Dataset entries ▸
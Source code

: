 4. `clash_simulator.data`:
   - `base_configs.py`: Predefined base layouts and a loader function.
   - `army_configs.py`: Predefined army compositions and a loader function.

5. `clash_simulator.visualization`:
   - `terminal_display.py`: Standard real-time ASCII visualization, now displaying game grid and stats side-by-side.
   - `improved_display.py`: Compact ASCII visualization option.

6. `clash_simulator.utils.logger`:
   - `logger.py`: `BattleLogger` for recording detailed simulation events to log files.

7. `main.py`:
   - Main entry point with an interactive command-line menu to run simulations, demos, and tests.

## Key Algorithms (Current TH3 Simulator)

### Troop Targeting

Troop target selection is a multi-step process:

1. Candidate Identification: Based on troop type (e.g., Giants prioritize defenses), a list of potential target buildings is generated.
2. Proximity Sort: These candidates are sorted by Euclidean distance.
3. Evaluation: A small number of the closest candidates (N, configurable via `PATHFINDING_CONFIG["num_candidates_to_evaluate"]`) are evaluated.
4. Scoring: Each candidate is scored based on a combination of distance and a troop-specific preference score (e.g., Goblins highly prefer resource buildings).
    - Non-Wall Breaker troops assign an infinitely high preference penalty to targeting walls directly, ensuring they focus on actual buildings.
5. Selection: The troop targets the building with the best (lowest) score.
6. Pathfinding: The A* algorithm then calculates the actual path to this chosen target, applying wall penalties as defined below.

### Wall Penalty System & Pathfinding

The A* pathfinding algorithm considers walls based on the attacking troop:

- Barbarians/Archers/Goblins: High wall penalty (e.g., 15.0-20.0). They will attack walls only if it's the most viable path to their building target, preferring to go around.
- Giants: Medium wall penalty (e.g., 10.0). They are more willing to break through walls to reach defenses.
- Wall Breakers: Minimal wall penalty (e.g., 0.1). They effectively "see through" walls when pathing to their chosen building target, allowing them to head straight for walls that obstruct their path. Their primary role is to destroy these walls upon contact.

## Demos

WORK ORDER ▸
What is needed is an exact copy of all the records above.

WRITTEN RESPONSE ▸
Source code

: 4. `clash_simulator.data`:
   - `base_configs.py`: Predefined base layouts and a loader function.
   - `army_configs.py`: Predefined army compositions and a loader function.

5. `clash_simulator.visualization`:
   - `terminal_display.py`: Standard real-time ASCII visualization, now displaying game grid and stats side-by-side.
   - `improved_display.py`: Compact ASCII visualization option.

6. `clash_simulator.utils.logger`:
   - `logger.py`: `BattleLogger` for recording detailed simulation events to log files.

7. `main.py`:
   - Main entry point with an interactive command-line menu to run simulations, demos, and tests.

## Key Algorithms (Current TH3 Simulator)

### Troop Targeting

Troop target selection is a multi-step process:

1. Candidate Identification: Based on troop type (e.g., Giants prioritize defenses), a list of potential target buildings is generated.
2. Proximity Sort: These candidates are sorted by Euclidean distance.
3. Evaluation: A small number of the closest candidates (N, configurable via `PATHFINDING_CONFIG["num_candidates_to_evaluate"]`) are evaluated.
4. Scoring: Each candidate is scored based on a combination of distance and a troop-specific preference score (e.g., Goblins highly prefer resource buildings).
    - Non-Wall Breaker troops assign an infinitely high preference penalty to targeting walls directly, ensuring they focus on actual buildings.
5. Selection: The troop targets the building with the best (lowest) score.
6. Pathfinding: The A* algorithm then calculates the actual path to this chosen target, applying wall penalties as defined below.

### Wall Penalty System & Pathfinding

The A* pathfinding algorithm considers walls based on the attacking troop:

- Barbarians/Archers/Goblins: High wall penalty (e.g., 15.0-20.0). They will attack walls only if it's the most viable path to their building target, preferring to go around.
- Giants: Medium wall penalty (e.g., 10.0). They are more willing to break through walls to reach defenses.
- Wall Breakers: Minimal wall penalty (e.g., 0.1). They effectively "see through" walls when pathing to their chosen building target, allowing them to head straight for walls that obstruct their path. Their primary role is to destroy these walls upon contact.

## Demos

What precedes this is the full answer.